Sono certa che,
tra le migliaia di dibattiti che ogni giorno ci vengono propinati dai media, ce
ne sia stato almeno uno su Sette spose
per sette fratelli. Una colonna sonora da Oscar (lo vinse nel ’55), ma cosa
sarebbe stata senza la possente voce di Howard Keel? Meravigliosa sceneggiatura
da musical, ma vuoi mettere le coreografie? E i ballerini? Ma che dico
ballerini, acrobati! Piroettano, volteggiano e intanto riescono anche a cantare
e spaccare legna. Sento le voci degli opinionisti farsi via via più stridule e
fastidiose, nell’accapigliarsi a botte di citazioni: il ratto delle Sabine da
Plutarco, i nomi presi in ordine alfabetico dalla Bibbia, la rissa danzata, la
valanga, il matrimonio col fucile… e la casa in pietra, direi io. Quella
splendida fasulla costruzione di montagna, con la neve in polistirolo e i fiocchi
inseriti in sovraimpressione; con i fiori a primavera, la staccionata e la
vasca dei maiali che non puzzano, almeno a giudicare dalle espressioni sognanti
della coppia che li foraggia.
Sono cresciuta in
un alloggio (non appartamento, sia chiaro) del centro del paese, con un sacco
di stanze e scale, una in fila all’altra senza corridoio. Era una meraviglia
giocare agli invisibili con i miei fratelli, ovvero cercar di percorrere tutte
le stanze, le scale, i terrazzini esterni e il minuscolo cortile senza mai
incontrarci tra noi. Non sentivo la mancanza di un prato o di un bosco,
avendone a bizzeffe a pochi minuti da casa e nelle illustrazioni dei libri di
fiabe che divoravo.
Poi vidi quel
dannato film, quella baita in robuste travi di legno, con la cucina lurida, con
tanto di gallina razzolante sul tavolo; una casa che pian piano si trasforma,
fino a diventare calda e accogliente. La putrida cucina assurge a rustica sala
da ballo e le stanze da letto si trasformano in alcove da sogno. Ecco, lì ho
cominciato a desiderare anch’io un taglialegna, magari meno farabutto di Adamo
e con un ciuffo di capelli meno raccapricciante di quello dei suoi sei
fratelli.
Ah, come avrei
voluto, nei miei altalenanti sogni di ragazzina, un uomo che maneggia l’accetta
come una piuma e che sa piantare chiodi zampettando su assi d’equilibrio a tre
metri dal suolo. E poi vuoi mettere una bella litigata sul talamo nuziale? Chi
non perdonerebbe Adamo Pontipee che, per
non mostrarsi rifiutato ai fratelli curiosi, sguscia dalla finestra e si accomoda sul ramo di un albero?
Da quella volta
ho sognato di avere una casa tra gli alberi, galline razzolanti, neve (e tanta)

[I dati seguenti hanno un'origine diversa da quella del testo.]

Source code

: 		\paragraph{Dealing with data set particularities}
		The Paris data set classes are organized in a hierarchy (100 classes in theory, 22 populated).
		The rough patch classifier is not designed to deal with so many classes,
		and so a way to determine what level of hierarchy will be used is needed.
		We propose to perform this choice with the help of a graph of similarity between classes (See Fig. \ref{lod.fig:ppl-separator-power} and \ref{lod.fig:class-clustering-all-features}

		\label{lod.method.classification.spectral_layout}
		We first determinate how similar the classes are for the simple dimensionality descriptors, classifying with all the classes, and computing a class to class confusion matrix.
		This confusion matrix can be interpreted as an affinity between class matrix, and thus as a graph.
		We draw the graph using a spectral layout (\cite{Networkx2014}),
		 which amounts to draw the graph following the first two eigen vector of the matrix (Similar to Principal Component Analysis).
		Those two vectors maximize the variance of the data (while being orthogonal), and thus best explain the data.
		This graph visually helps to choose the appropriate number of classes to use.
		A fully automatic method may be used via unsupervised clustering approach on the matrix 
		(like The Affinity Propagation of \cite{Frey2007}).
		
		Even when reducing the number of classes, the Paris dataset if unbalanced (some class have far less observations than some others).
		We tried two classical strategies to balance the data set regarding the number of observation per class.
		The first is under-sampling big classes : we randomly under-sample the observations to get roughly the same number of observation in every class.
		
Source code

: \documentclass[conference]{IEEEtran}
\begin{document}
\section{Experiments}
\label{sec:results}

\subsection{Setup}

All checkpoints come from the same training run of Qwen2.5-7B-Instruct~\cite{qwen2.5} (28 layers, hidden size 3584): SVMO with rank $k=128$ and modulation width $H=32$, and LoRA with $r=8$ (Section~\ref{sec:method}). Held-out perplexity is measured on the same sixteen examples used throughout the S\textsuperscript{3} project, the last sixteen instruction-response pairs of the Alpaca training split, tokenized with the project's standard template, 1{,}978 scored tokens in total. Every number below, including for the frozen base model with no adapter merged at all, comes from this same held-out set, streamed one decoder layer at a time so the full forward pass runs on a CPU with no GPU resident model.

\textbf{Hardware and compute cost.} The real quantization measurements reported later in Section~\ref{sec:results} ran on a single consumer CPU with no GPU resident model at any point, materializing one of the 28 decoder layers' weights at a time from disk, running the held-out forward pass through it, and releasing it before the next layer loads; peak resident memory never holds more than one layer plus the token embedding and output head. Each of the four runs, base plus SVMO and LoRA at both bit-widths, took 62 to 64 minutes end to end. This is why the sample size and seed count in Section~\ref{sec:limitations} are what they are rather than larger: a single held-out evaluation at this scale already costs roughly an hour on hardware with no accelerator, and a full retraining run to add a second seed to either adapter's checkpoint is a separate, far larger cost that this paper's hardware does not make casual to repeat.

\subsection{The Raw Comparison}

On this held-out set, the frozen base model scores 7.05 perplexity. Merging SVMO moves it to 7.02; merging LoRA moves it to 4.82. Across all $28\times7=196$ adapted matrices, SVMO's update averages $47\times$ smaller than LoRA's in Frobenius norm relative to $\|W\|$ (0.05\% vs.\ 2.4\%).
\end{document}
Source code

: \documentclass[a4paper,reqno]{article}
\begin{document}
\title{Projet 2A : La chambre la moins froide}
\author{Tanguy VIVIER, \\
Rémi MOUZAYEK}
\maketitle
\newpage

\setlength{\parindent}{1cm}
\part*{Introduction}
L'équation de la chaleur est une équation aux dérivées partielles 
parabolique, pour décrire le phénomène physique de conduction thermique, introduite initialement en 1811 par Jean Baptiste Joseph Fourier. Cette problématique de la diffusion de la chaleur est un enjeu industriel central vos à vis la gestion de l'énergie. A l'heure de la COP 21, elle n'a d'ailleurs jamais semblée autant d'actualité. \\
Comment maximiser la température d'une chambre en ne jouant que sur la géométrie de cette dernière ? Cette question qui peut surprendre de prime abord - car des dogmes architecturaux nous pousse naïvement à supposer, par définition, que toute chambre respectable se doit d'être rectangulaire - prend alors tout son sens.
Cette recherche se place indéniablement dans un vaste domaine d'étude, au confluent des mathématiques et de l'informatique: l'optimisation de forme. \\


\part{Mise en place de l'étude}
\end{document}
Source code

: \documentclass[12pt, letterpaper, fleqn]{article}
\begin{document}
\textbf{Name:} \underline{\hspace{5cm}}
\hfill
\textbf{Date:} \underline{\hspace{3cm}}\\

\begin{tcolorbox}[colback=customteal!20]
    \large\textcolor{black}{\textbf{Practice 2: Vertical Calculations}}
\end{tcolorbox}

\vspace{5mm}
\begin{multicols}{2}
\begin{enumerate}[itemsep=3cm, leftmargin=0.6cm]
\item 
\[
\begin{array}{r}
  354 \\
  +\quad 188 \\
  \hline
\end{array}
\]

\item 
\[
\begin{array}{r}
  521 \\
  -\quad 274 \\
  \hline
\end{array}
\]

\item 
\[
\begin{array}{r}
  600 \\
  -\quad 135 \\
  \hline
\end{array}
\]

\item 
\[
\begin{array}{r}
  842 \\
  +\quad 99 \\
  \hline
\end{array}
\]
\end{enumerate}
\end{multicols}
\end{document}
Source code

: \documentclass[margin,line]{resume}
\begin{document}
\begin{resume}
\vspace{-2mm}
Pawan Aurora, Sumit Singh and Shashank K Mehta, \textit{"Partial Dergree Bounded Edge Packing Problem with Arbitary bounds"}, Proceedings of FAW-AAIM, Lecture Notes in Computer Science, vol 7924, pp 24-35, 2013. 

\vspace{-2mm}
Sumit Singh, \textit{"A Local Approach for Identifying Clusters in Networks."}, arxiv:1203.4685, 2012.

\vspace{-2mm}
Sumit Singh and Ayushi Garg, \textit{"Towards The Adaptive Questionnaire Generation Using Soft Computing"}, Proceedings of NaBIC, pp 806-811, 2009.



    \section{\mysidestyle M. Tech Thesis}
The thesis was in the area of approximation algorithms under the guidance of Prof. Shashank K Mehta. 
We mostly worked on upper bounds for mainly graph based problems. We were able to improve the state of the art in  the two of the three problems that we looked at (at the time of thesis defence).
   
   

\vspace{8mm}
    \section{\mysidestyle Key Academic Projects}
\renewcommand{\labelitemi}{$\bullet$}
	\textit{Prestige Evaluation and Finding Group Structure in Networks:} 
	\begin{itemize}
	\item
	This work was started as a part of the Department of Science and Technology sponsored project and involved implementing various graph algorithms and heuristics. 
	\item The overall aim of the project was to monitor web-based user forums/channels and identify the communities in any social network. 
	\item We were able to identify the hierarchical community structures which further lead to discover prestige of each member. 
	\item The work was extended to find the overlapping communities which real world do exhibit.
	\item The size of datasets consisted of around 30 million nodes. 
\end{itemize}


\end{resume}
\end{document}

in inverno e un nerboruto boscaiolo con il quale litigare. E fare pace.
Eccolo il mio
albero, finalmente: un noce alto almeno quindici metri, con i rami ancora un po’
distanti, ma ben motivati ad avvicinarsi alla finestra, almeno in vista di una
sonora, spettacolare litigata con mio marito.